What to do - Hunt through the entries for the word "than" and copy each line in which it appears.

** Record set follows **

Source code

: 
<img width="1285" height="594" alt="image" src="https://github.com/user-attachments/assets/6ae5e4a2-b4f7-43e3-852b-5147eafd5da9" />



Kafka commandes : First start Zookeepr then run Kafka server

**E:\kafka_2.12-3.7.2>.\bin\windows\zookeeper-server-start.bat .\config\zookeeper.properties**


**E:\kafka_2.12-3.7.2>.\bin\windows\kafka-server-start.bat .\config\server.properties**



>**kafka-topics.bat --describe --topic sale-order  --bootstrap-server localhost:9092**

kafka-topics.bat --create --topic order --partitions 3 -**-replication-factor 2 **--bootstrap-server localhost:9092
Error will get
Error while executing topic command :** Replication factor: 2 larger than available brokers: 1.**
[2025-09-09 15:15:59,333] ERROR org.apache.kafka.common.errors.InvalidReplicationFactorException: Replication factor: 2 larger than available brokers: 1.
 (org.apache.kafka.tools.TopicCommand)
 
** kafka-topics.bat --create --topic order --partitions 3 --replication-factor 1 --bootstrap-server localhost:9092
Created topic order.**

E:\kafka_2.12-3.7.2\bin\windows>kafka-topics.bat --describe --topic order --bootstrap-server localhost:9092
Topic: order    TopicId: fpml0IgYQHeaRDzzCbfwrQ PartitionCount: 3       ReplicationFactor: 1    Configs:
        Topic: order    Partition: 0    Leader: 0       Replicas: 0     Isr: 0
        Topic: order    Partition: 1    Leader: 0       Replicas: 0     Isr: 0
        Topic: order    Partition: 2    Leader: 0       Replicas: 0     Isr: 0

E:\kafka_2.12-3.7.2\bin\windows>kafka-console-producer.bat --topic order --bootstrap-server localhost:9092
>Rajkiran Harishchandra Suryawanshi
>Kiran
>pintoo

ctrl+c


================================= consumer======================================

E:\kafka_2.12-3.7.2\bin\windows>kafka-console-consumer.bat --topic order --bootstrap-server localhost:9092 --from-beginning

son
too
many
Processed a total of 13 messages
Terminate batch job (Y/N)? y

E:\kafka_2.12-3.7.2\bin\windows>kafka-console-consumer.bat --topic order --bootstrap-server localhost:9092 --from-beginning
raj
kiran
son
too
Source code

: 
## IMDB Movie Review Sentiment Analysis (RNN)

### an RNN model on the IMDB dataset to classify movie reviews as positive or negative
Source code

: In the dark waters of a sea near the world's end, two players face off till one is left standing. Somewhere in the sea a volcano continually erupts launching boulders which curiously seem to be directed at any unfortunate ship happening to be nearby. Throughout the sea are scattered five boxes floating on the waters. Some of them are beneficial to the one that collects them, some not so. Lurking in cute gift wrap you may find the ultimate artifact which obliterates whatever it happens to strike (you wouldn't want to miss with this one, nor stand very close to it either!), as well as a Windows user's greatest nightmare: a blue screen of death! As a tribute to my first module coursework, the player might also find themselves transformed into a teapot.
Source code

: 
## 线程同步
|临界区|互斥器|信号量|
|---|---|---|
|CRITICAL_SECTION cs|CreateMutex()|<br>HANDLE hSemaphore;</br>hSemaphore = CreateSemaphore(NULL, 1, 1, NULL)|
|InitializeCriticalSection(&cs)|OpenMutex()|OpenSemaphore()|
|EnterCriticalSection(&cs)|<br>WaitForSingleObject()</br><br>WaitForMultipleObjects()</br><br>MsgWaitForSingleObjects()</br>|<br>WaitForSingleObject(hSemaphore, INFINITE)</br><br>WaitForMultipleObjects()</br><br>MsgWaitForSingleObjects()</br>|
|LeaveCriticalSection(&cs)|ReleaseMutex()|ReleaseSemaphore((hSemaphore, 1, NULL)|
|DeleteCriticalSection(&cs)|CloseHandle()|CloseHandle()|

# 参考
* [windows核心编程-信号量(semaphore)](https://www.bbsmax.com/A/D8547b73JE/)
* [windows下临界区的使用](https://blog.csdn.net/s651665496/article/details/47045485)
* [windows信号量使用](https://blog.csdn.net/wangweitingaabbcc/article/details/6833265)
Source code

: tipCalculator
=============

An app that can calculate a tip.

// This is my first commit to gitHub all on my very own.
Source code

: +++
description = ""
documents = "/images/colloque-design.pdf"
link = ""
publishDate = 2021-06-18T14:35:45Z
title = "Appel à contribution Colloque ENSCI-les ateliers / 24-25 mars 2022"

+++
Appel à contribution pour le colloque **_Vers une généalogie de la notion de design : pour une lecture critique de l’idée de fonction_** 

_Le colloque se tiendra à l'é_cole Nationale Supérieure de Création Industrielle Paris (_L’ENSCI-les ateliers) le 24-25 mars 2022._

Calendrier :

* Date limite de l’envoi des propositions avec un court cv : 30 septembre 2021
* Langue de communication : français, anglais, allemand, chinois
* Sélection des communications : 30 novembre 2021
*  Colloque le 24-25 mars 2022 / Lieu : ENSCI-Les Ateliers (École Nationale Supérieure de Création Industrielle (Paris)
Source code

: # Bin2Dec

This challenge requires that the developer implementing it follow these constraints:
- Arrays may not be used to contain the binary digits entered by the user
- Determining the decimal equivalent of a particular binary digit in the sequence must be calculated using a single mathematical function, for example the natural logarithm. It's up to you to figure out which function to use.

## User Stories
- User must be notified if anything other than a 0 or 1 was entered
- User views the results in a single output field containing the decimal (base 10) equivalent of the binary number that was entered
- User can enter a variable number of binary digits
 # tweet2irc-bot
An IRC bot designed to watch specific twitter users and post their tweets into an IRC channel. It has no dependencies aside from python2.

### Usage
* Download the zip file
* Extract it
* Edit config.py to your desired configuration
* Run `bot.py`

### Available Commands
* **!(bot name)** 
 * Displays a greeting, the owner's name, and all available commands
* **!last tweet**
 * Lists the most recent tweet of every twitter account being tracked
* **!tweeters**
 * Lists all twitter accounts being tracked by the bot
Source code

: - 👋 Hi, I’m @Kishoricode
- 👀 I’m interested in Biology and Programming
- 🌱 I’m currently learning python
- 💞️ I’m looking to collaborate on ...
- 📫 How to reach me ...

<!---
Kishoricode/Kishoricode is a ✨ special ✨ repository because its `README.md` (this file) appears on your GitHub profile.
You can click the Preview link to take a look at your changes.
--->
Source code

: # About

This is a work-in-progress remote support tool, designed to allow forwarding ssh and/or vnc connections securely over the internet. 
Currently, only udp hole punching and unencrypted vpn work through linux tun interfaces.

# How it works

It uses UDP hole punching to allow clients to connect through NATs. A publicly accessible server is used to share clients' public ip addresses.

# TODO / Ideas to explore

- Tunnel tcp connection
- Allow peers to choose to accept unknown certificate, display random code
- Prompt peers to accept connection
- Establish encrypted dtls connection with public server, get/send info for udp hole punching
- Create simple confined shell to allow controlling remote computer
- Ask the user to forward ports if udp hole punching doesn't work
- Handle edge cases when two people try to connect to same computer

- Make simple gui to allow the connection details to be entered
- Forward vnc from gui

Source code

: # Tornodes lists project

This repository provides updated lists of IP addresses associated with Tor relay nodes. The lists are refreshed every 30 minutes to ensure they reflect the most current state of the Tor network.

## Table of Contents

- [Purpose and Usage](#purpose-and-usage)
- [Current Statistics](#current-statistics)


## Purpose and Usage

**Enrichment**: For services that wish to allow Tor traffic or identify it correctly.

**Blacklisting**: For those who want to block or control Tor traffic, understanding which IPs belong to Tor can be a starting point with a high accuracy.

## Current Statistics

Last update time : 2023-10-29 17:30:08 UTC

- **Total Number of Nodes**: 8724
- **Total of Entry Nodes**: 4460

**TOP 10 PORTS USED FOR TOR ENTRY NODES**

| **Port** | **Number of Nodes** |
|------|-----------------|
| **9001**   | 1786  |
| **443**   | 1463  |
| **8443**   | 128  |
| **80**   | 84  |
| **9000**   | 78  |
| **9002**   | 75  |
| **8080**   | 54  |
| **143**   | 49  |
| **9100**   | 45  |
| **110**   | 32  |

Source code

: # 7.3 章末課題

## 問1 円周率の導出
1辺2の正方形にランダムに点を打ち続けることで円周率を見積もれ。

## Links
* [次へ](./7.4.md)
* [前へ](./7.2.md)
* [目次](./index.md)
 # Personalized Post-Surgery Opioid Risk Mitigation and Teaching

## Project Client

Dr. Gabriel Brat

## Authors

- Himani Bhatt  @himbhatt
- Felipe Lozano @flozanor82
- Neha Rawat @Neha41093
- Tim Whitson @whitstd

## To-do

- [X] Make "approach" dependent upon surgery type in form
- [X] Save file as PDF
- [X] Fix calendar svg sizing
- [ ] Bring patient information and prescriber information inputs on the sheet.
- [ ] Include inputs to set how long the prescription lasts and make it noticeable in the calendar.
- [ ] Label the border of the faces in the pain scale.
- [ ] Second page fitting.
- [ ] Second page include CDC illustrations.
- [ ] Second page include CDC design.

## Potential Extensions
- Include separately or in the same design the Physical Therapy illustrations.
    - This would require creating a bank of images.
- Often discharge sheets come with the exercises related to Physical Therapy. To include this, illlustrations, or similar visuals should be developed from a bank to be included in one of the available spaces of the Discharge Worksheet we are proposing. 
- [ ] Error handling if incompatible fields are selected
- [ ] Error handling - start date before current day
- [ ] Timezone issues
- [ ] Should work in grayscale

** End of Record set **

Final answer -
Error while executing topic command :** Replication factor: 2 larger than available brokers: 1.**
[2025-09-09 15:15:59,333] ERROR org.apache.kafka.common.errors.InvalidReplicationFactorException: Replication factor: 2 larger than available brokers: 1.
- User must be notified if anything other than a 0 or 1 was entered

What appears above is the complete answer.